A high density of tumour-infiltrating FOXP3+ Tregs has been demonstrated to be associated with a poor outcome in a wide variety of malignancies including CRC (Curiel et al, 2004; Sato et al, 2005; Hiraoka et al, 2006; Kobayashi et al, 2007). Other studies have shown that it may be associated with favourable prognosis (Salama et al, 2009). The T-regulatory cells that are characterised by the expression of FOXP3 have been shown to be capable of inhibiting tumour-associated antigen-specific immune responses in patients with CRC (Clarke et al, 2006). A significantly increased expression of FOXP3 by CRC cells has been demonstrated and was also found to be associated with poor prognosis (Kim et al, 2013). We have demonstrated that the FOXP3 mRNA expression is enhanced in the tumour tissue. The expression was significantly higher in large-sized tumours (classified based on median tumour size). Hence, the expression of FOXP3 can be considered to be associated with tumour growth and hence tumour progression. FOXP3 expression in tumour cells was found to be a strong predictor of metastatic disease and lymph node positivity in a study of human breast cancer patients (Merlo et al, 2009). FOXP3 expression was also found to correlate with stage and lymph node metastasis in oesophageal squamous cancer (Xue et al, 2010). However, a differential expression of FOXP3 in tumour tissue with respect to tumour size has not been demonstrated in the past. In our study, we have also clearly demonstrated that higher FOXP3 expression in the PBMC was associated with significantly better OS and RFS. The significance of its association with better OS was also confirmed on multivariate Cox regression analysis. This finding could add to the prognostic significance of FOXP3 expression in CRC.

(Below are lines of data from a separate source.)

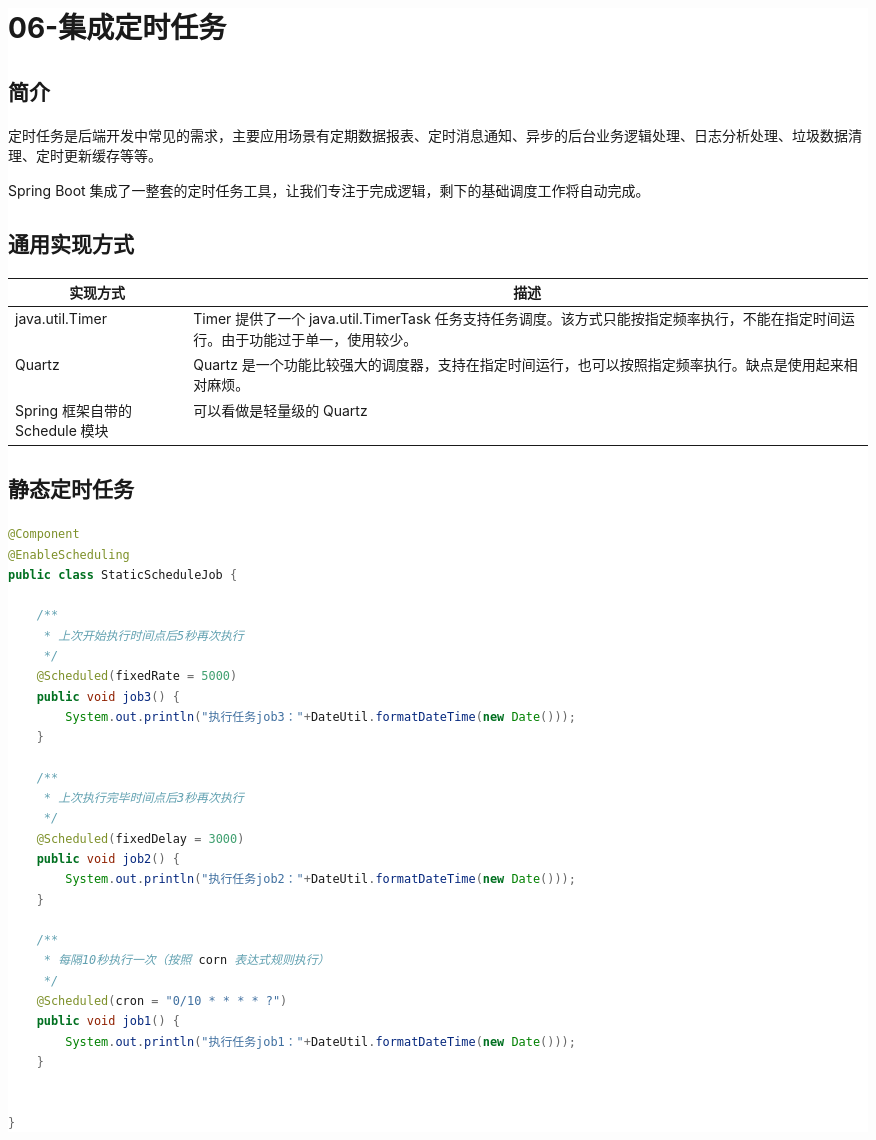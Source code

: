 # 06-集成定时任务



## 简介

定时任务是后端开发中常见的需求，主要应用场景有定期数据报表、定时消息通知、异步的后台业务逻辑处理、日志分析处理、垃圾数据清理、定时更新缓存等等。

Spring Boot 集成了一整套的定时任务工具，让我们专注于完成逻辑，剩下的基础调度工作将自动完成。

## 通用实现方式

| 实现方式                        | 描述                                                         |
| ------------------------------- | ------------------------------------------------------------ |
| java.util.Timer                 | Timer 提供了一个 java.util.TimerTask 任务支持任务调度。该方式只能按指定频率执行，不能在指定时间运行。由于功能过于单一，使用较少。 |
| Quartz                          | Quartz 是一个功能比较强大的调度器，支持在指定时间运行，也可以按照指定频率执行。缺点是使用起来相对麻烦。 |
| Spring 框架自带的 Schedule 模块 | 可以看做是轻量级的 Quartz                                    |

## 静态定时任务

```java
@Component
@EnableScheduling
public class StaticScheduleJob {
	
	/**
	 * 上次开始执行时间点后5秒再次执行
	 */
	@Scheduled(fixedRate = 5000)
	public void job3() {
		System.out.println("执行任务job3："+DateUtil.formatDateTime(new Date()));
	}
	
	/**
	 * 上次执行完毕时间点后3秒再次执行
	 */
	@Scheduled(fixedDelay = 3000)
	public void job2() {
		System.out.println("执行任务job2："+DateUtil.formatDateTime(new Date()));
	}
	
	/**
	 * 每隔10秒执行一次（按照 corn 表达式规则执行）
	 */
	@Scheduled(cron = "0/10 * * * * ?")
	public void job1() {
		System.out.println("执行任务job1："+DateUtil.formatDateTime(new Date()));
	}

	
}
```
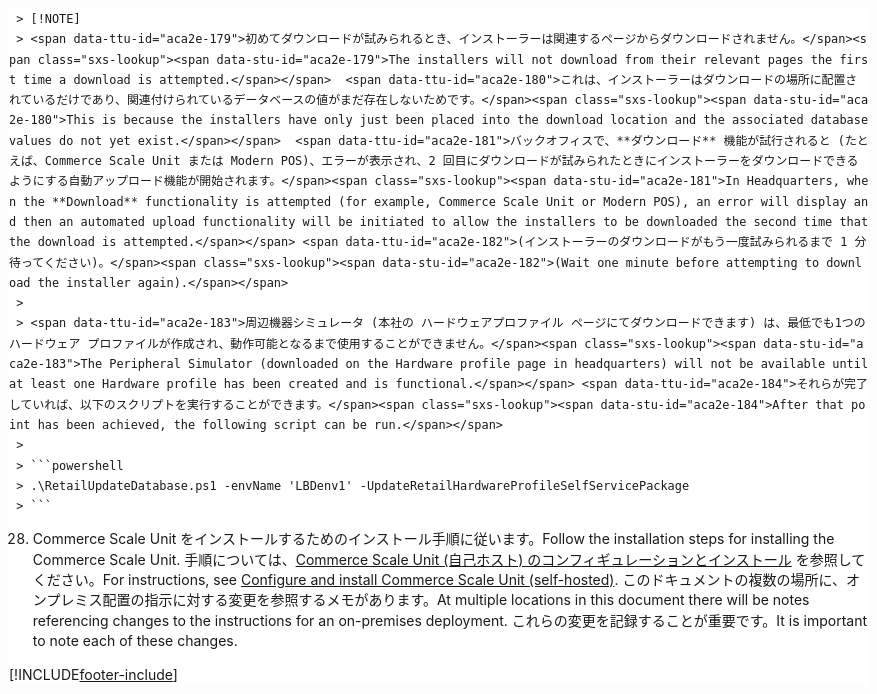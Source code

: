      > [!NOTE]
     > <span data-ttu-id="aca2e-179">初めてダウンロードが試みられるとき、インストーラーは関連するページからダウンロードされません。</span><span class="sxs-lookup"><span data-stu-id="aca2e-179">The installers will not download from their relevant pages the first time a download is attempted.</span></span>  <span data-ttu-id="aca2e-180">これは、インストーラーはダウンロードの場所に配置されているだけであり、関連付けられているデータベースの値がまだ存在しないためです。</span><span class="sxs-lookup"><span data-stu-id="aca2e-180">This is because the installers have only just been placed into the download location and the associated database values do not yet exist.</span></span>  <span data-ttu-id="aca2e-181">バックオフィスで、**ダウンロード** 機能が試行されると (たとえば、Commerce Scale Unit または Modern POS)、エラーが表示され、2 回目にダウンロードが試みられたときにインストーラーをダウンロードできるようにする自動アップロード機能が開始されます。</span><span class="sxs-lookup"><span data-stu-id="aca2e-181">In Headquarters, when the **Download** functionality is attempted (for example, Commerce Scale Unit or Modern POS), an error will display and then an automated upload functionality will be initiated to allow the installers to be downloaded the second time that the download is attempted.</span></span> <span data-ttu-id="aca2e-182">(インストーラーのダウンロードがもう一度試みられるまで 1 分待ってください)。</span><span class="sxs-lookup"><span data-stu-id="aca2e-182">(Wait one minute before attempting to download the installer again).</span></span>
     >
     > <span data-ttu-id="aca2e-183">周辺機器シミュレータ (本社の ハードウェアプロファイル ページにてダウンロードできます) は、最低でも1つのハードウェア プロファイルが作成され、動作可能となるまで使用することができません。</span><span class="sxs-lookup"><span data-stu-id="aca2e-183">The Peripheral Simulator (downloaded on the Hardware profile page in headquarters) will not be available until at least one Hardware profile has been created and is functional.</span></span> <span data-ttu-id="aca2e-184">それらが完了していれば、以下のスクリプトを実行することができます。</span><span class="sxs-lookup"><span data-stu-id="aca2e-184">After that point has been achieved, the following script can be run.</span></span>
     >
     > ```powershell
     > .\RetailUpdateDatabase.ps1 -envName 'LBDenv1' -UpdateRetailHardwareProfileSelfServicePackage
     > ```

28. <span data-ttu-id="aca2e-185">Commerce Scale Unit をインストールするためのインストール手順に従います。</span><span class="sxs-lookup"><span data-stu-id="aca2e-185">Follow the installation steps for installing the Commerce Scale Unit.</span></span> <span data-ttu-id="aca2e-186">手順については、[Commerce Scale Unit (自己ホスト) のコンフィギュレーションとインストール](../../../retail/dev-itpro/retail-store-scale-unit-configuration-installation.md) を参照してください。</span><span class="sxs-lookup"><span data-stu-id="aca2e-186">For instructions, see [Configure and install Commerce Scale Unit (self-hosted)](../../../retail/dev-itpro/retail-store-scale-unit-configuration-installation.md).</span></span>  <span data-ttu-id="aca2e-187">このドキュメントの複数の場所に、オンプレミス配置の指示に対する変更を参照するメモがあります。</span><span class="sxs-lookup"><span data-stu-id="aca2e-187">At multiple locations in this document there will be notes referencing changes to the instructions for an on-premises deployment.</span></span> <span data-ttu-id="aca2e-188">これらの変更を記録することが重要です。</span><span class="sxs-lookup"><span data-stu-id="aca2e-188">It is important to note each of these changes.</span></span> 


[!INCLUDE[footer-include](../../../includes/footer-banner.md)]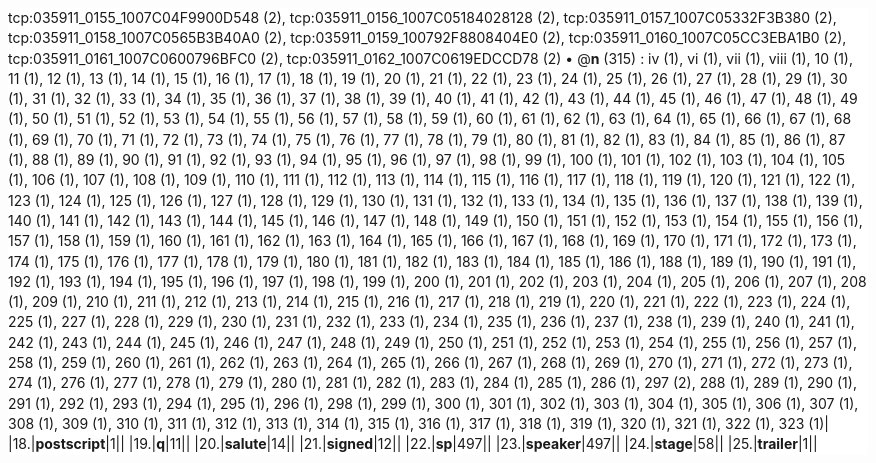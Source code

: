 tcp:035911_0155_1007C04F9900D548 (2), tcp:035911_0156_1007C05184028128 (2), tcp:035911_0157_1007C05332F3B380 (2), tcp:035911_0158_1007C0565B3B40A0 (2), tcp:035911_0159_100792F8808404E0 (2), tcp:035911_0160_1007C05CC3EBA1B0 (2), tcp:035911_0161_1007C0600796BFC0 (2), tcp:035911_0162_1007C0619EDCCD78 (2)  •  @__n__ (315) : iv (1), vi (1), vii (1), viii (1), 10 (1), 11 (1), 12 (1), 13 (1), 14 (1), 15 (1), 16 (1), 17 (1), 18 (1), 19 (1), 20 (1), 21 (1), 22 (1), 23 (1), 24 (1), 25 (1), 26 (1), 27 (1), 28 (1), 29 (1), 30 (1), 31 (1), 32 (1), 33 (1), 34 (1), 35 (1), 36 (1), 37 (1), 38 (1), 39 (1), 40 (1), 41 (1), 42 (1), 43 (1), 44 (1), 45 (1), 46 (1), 47 (1), 48 (1), 49 (1), 50 (1), 51 (1), 52 (1), 53 (1), 54 (1), 55 (1), 56 (1), 57 (1), 58 (1), 59 (1), 60 (1), 61 (1), 62 (1), 63 (1), 64 (1), 65 (1), 66 (1), 67 (1), 68 (1), 69 (1), 70 (1), 71 (1), 72 (1), 73 (1), 74 (1), 75 (1), 76 (1), 77 (1), 78 (1), 79 (1), 80 (1), 81 (1), 82 (1), 83 (1), 84 (1), 85 (1), 86 (1), 87 (1), 88 (1), 89 (1), 90 (1), 91 (1), 92 (1), 93 (1), 94 (1), 95 (1), 96 (1), 97 (1), 98 (1), 99 (1), 100 (1), 101 (1), 102 (1), 103 (1), 104 (1), 105 (1), 106 (1), 107 (1), 108 (1), 109 (1), 110 (1), 111 (1), 112 (1), 113 (1), 114 (1), 115 (1), 116 (1), 117 (1), 118 (1), 119 (1), 120 (1), 121 (1), 122 (1), 123 (1), 124 (1), 125 (1), 126 (1), 127 (1), 128 (1), 129 (1), 130 (1), 131 (1), 132 (1), 133 (1), 134 (1), 135 (1), 136 (1), 137 (1), 138 (1), 139 (1), 140 (1), 141 (1), 142 (1), 143 (1), 144 (1), 145 (1), 146 (1), 147 (1), 148 (1), 149 (1), 150 (1), 151 (1), 152 (1), 153 (1), 154 (1), 155 (1), 156 (1), 157 (1), 158 (1), 159 (1), 160 (1), 161 (1), 162 (1), 163 (1), 164 (1), 165 (1), 166 (1), 167 (1), 168 (1), 169 (1), 170 (1), 171 (1), 172 (1), 173 (1), 174 (1), 175 (1), 176 (1), 177 (1), 178 (1), 179 (1), 180 (1), 181 (1), 182 (1), 183 (1), 184 (1), 185 (1), 186 (1), 188 (1), 189 (1), 190 (1), 191 (1), 192 (1), 193 (1), 194 (1), 195 (1), 196 (1), 197 (1), 198 (1), 199 (1), 200 (1), 201 (1), 202 (1), 203 (1), 204 (1), 205 (1), 206 (1), 207 (1), 208 (1), 209 (1), 210 (1), 211 (1), 212 (1), 213 (1), 214 (1), 215 (1), 216 (1), 217 (1), 218 (1), 219 (1), 220 (1), 221 (1), 222 (1), 223 (1), 224 (1), 225 (1), 227 (1), 228 (1), 229 (1), 230 (1), 231 (1), 232 (1), 233 (1), 234 (1), 235 (1), 236 (1), 237 (1), 238 (1), 239 (1), 240 (1), 241 (1), 242 (1), 243 (1), 244 (1), 245 (1), 246 (1), 247 (1), 248 (1), 249 (1), 250 (1), 251 (1), 252 (1), 253 (1), 254 (1), 255 (1), 256 (1), 257 (1), 258 (1), 259 (1), 260 (1), 261 (1), 262 (1), 263 (1), 264 (1), 265 (1), 266 (1), 267 (1), 268 (1), 269 (1), 270 (1), 271 (1), 272 (1), 273 (1), 274 (1), 276 (1), 277 (1), 278 (1), 279 (1), 280 (1), 281 (1), 282 (1), 283 (1), 284 (1), 285 (1), 286 (1), 297 (2), 288 (1), 289 (1), 290 (1), 291 (1), 292 (1), 293 (1), 294 (1), 295 (1), 296 (1), 298 (1), 299 (1), 300 (1), 301 (1), 302 (1), 303 (1), 304 (1), 305 (1), 306 (1), 307 (1), 308 (1), 309 (1), 310 (1), 311 (1), 312 (1), 313 (1), 314 (1), 315 (1), 316 (1), 317 (1), 318 (1), 319 (1), 320 (1), 321 (1), 322 (1), 323 (1)|
|18.|__postscript__|1||
|19.|__q__|11||
|20.|__salute__|14||
|21.|__signed__|12||
|22.|__sp__|497||
|23.|__speaker__|497||
|24.|__stage__|58||
|25.|__trailer__|1||
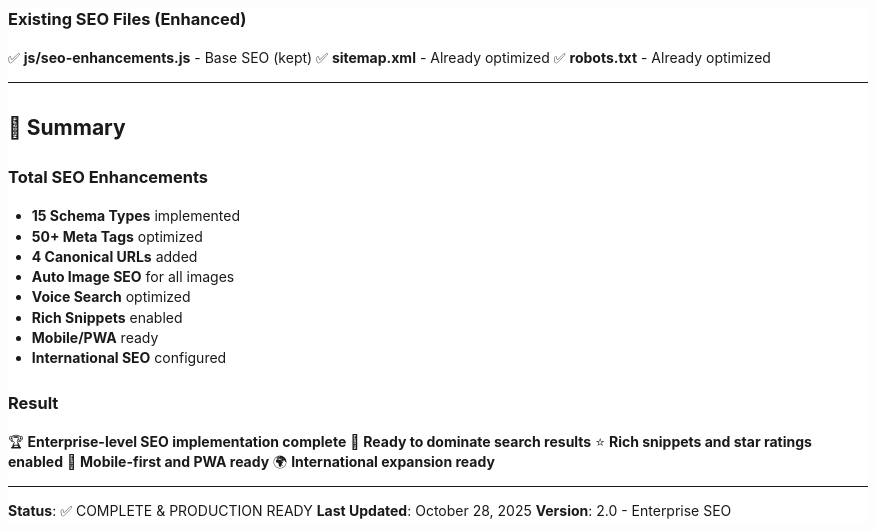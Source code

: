 ### Existing SEO Files (Enhanced)
✅ **js/seo-enhancements.js** - Base SEO (kept)
✅ **sitemap.xml** - Already optimized
✅ **robots.txt** - Already optimized

---

## 🎉 Summary

### Total SEO Enhancements
- **15 Schema Types** implemented
- **50+ Meta Tags** optimized
- **4 Canonical URLs** added
- **Auto Image SEO** for all images
- **Voice Search** optimized
- **Rich Snippets** enabled
- **Mobile/PWA** ready
- **International SEO** configured

### Result
🏆 **Enterprise-level SEO implementation complete**
🚀 **Ready to dominate search results**
⭐ **Rich snippets and star ratings enabled**
📱 **Mobile-first and PWA ready**
🌍 **International expansion ready**

---

**Status**: ✅ COMPLETE & PRODUCTION READY
**Last Updated**: October 28, 2025
**Version**: 2.0 - Enterprise SEO
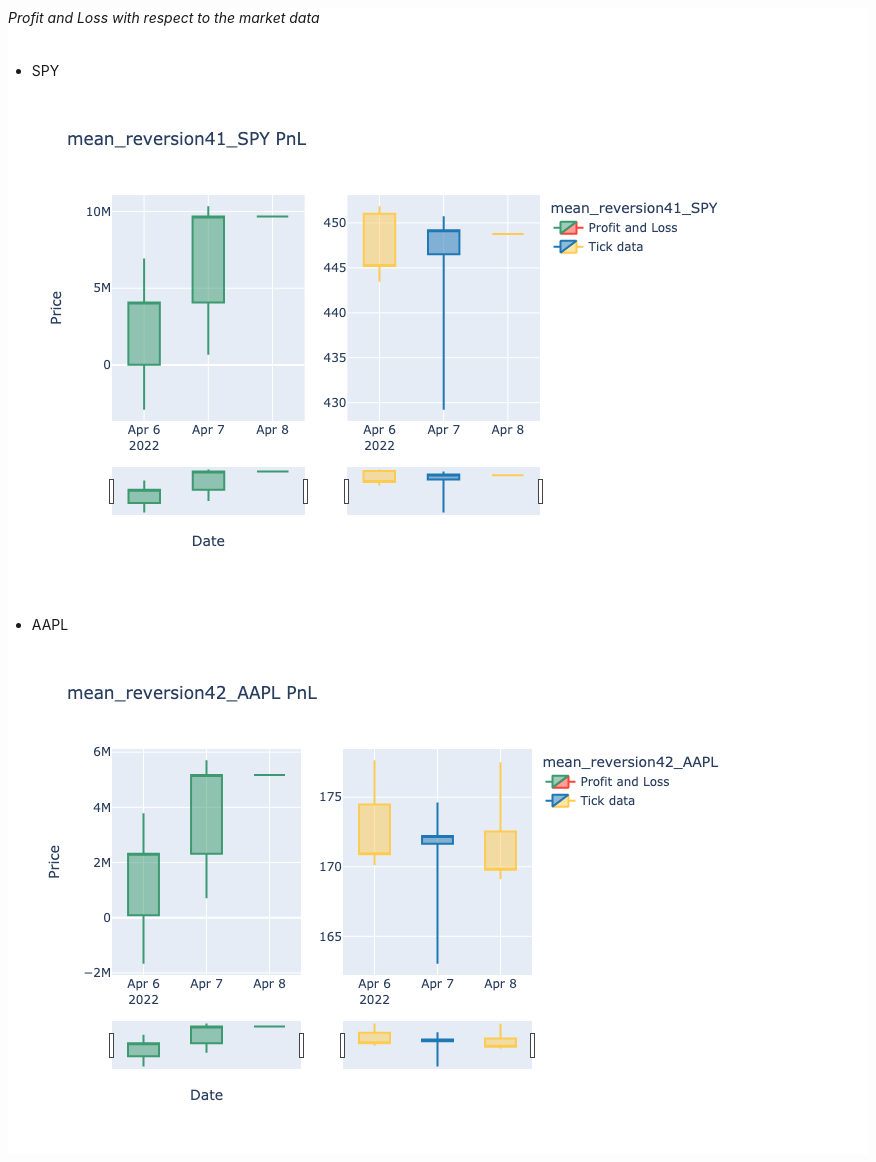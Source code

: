 ###### Profit and Loss with respect to the market data

- SPY

  <img src="./figs/mean_reversion41_SPY_bar.png" />

- AAPL

  <img src="./figs/mean_reversion42_AAPL_bar.png" />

Although MSPCR is a rapid and reliable measure of the methylation status in CpG island, the limitation is that it is not quantitative. Having identified a strong association of DNA methylation in the expression of TNF and FOXP3 this could be taken forward by performing quantitative analysis with bisulfite pyrosequencing and demethylation experiments. Increased expression of FOXP3 noted with respect to increasing size of the tumours will need to be confirmed with immunohistochemical studies. Considering the prognostic importance of FOXP3 expression identified in our study further exploration of the canonical pathways of FOXP3 transcription in CRC will be necessary in the future.

Conclusion

Although it is already known that suppression of CMI is a feature in almost all cancers, our study has demonstrated specific alterations in the expression and methylation of CMI-associated immune genes that may offer novel immunomodulatory approaches in the management of CRC. We have demonstrated a possible role for cytokine genes TNF and IFNG in the CRC progression, with specific patterns of suppression noted in stage 4 and recurrent CRC. FOXP3 appears to have a specific role in the progression of the primary tumour due to its association noted with tumour size. We have clearly demonstrated survival benefit in patients with higher PBMC FOXP3 expression. In addition, we have shown that DNA methylation could play an important role in the regulation of TNF and FOXP3. Our novel findings will need further confirmation with the help of quantitative and pathway analyses.